(Plain-text document sources)
....
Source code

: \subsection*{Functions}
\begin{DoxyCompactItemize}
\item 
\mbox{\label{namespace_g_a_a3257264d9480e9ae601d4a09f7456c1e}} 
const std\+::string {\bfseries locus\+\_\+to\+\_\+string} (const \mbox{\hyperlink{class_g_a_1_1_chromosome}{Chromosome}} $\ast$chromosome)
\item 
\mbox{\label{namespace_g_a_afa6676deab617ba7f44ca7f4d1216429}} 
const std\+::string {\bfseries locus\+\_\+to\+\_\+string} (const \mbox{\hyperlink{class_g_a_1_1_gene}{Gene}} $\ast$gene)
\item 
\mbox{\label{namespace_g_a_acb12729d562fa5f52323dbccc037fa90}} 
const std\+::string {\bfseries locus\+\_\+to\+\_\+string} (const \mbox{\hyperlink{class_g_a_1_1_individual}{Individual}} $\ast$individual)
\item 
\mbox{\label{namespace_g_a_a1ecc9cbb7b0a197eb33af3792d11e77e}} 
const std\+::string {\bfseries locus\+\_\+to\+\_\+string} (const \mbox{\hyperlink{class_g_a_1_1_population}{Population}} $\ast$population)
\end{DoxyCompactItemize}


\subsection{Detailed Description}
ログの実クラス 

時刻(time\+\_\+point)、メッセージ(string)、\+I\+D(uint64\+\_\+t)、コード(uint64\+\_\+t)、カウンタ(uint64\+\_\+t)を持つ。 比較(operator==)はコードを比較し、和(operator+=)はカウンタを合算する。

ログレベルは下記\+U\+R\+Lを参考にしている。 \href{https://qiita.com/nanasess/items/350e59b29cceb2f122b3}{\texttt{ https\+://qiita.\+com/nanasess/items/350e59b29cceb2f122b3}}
....
_BRIEF_:
Retype every entry above, word for word.

_REPLY TO THE TASK_:
Source code

: \subsection*{Functions}
\begin{DoxyCompactItemize}
\item 
\mbox{\label{namespace_g_a_a3257264d9480e9ae601d4a09f7456c1e}} 
const std\+::string {\bfseries locus\+\_\+to\+\_\+string} (const \mbox{\hyperlink{class_g_a_1_1_chromosome}{Chromosome}} $\ast$chromosome)
\item 
\mbox{\label{namespace_g_a_afa6676deab617ba7f44ca7f4d1216429}} 
const std\+::string {\bfseries locus\+\_\+to\+\_\+string} (const \mbox{\hyperlink{class_g_a_1_1_gene}{Gene}} $\ast$gene)
\item 
\mbox{\label{namespace_g_a_acb12729d562fa5f52323dbccc037fa90}} 
const std\+::string {\bfseries locus\+\_\+to\+\_\+string} (const \mbox{\hyperlink{class_g_a_1_1_individual}{Individual}} $\ast$individual)
\item 
\mbox{\label{namespace_g_a_a1ecc9cbb7b0a197eb33af3792d11e77e}} 
const std\+::string {\bfseries locus\+\_\+to\+\_\+string} (const \mbox{\hyperlink{class_g_a_1_1_population}{Population}} $\ast$population)
\end{DoxyCompactItemize}


\subsection{Detailed Description}
ログの実クラス 

時刻(time\+\_\+point)、メッセージ(string)、\+I\+D(uint64\+\_\+t)、コード(uint64\+\_\+t)、カウンタ(uint64\+\_\+t)を持つ。 比較(operator==)はコードを比較し、和(operator+=)はカウンタを合算する。

ログレベルは下記\+U\+R\+Lを参考にしている。 \href{https://qiita.com/nanasess/items/350e59b29cceb2f122b3}{\texttt{ https\+://qiita.\+com/nanasess/items/350e59b29cceb2f122b3}}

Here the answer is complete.